Soyuz 2
- Mission type: Test flight
- Operator: Experimental Design Bureau (OKB-1)
- COSPAR ID: 1968-093A
- SATCAT no.: 03511
- Mission duration: 3 days
- Orbits completed: 48

Spacecraft properties
- Spacecraft: Soyuz 7K-OK No.11
- Spacecraft type: Soyuz 7K-OK (passive)
- Manufacturer: Experimental Design Bureau (OKB-1)
- Launch mass: 6,520 kg (14,370 lb)
- Landing mass: 2,800 kg (6,200 lb)
- Dimensions: 7.13 m (23.4 ft) long 2.72 m (8 ft 11 in) wide

Start of mission
- Launch date: 25 October 1968, 09:00 GMT
- Rocket: Soyuz
- Launch site: Baikonur, Site 1/5
- Contractor: Experimental Design Bureau (OKB-1)

End of mission
- Landing date: 28 October 1968, 07:51 GMT
- Landing site: Kazakh Steppe, Kazakhstan

Orbital parameters
- Reference system: Geocentric orbit
- Regime: Low Earth orbit
- Perigee altitude: 196.0 km (121.8 mi)
- Apogee altitude: 200.0 km (124.3 mi)
- Inclination: 51.70°
- Period: 88.50 minutes

= Soyuz 2 =

Soviet uncrewed flight of the Soyuz programme

Soyuz 2 (Союз 2, Union 2) was an uncrewed spacecraft (capsule number 7K-OK-P No. 11) in the Soyuz family, intended to be the target of a docking maneuver by the crewed Soyuz 3 spacecraft.
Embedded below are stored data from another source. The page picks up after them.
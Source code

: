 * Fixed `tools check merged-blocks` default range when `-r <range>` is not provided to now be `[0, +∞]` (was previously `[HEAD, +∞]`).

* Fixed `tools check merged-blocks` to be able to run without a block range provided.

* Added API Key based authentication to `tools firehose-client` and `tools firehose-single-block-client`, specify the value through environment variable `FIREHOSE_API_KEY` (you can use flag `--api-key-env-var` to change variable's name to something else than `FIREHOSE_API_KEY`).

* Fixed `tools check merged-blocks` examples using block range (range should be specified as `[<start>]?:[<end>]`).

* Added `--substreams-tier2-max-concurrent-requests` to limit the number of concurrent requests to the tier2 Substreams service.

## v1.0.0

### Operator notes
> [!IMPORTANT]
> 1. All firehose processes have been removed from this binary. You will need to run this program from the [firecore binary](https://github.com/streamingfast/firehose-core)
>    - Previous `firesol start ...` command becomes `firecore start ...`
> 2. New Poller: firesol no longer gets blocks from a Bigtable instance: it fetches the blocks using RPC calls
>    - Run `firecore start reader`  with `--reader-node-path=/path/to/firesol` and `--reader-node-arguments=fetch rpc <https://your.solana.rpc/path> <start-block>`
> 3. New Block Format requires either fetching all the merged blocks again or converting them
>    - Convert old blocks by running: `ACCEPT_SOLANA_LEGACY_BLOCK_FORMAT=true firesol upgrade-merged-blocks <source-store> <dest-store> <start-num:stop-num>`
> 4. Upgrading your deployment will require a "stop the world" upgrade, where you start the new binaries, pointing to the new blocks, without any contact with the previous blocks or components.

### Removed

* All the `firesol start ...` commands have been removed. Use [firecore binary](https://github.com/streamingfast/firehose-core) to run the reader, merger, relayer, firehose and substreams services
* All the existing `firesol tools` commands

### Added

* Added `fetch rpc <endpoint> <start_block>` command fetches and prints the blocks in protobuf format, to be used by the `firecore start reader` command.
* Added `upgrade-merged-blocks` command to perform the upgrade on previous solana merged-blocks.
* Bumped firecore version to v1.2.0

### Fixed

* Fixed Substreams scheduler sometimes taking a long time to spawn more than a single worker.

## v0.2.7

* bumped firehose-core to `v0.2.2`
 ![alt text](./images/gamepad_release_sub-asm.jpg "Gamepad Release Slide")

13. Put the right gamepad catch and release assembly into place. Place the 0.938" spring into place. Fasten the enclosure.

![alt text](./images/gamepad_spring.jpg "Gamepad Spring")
It was intended to be the first docking of a crewed spacecraft in the Soviet space program. Although the two craft approached closely, the docking did not take place and the first successful Soviet docking of crewed spacecraft took place in the joint Soyuz 4 and Soyuz 5 mission. It served for the radio search and as a target vehicle for docking by the crewed Soyuz 3. Soyuz 2 soft-landed in a predetermined area of the Soviet Union, near the village of Maiburnak, southwest of the city of Karaganda.

== Mission parameters ==
- Mass: 6520 kg
- Perigee: 196.0 km
- Apogee: 200.0 km
- Inclination: 51.65°
- Period: 88.50 minutes

== "Crew" hoax ==
Conceptual artist Joan Fontcuberta claimed in 1997 that Soyuz 2 was crewed by Ivan Istochnikov and a dog named Kloka, who disappeared on 26 October 1968, with signs of having been hit by a meteorite. According to Fontcuberta, Soviet officials deleted Istochnikov from official Soviet history to avoid embarrassment; however, the "Sputnik Foundation" discovered Istochnikov's "voice transcriptions, videos, original annotations, some of his personal effects, and photographs taken throughout his lifetime". The exhibition of artifacts (e.g., photographs) related to "Soyuz 2" was shown in many countries, including Spain, France, Portugal, Italy, Mexico, Japan, and the United States. Among other reactions to the exhibition, a Russian ambassador "got extremely angry because [Fontcuberta] was insulting the glorious Russian past and threatened to present a diplomatic complaint".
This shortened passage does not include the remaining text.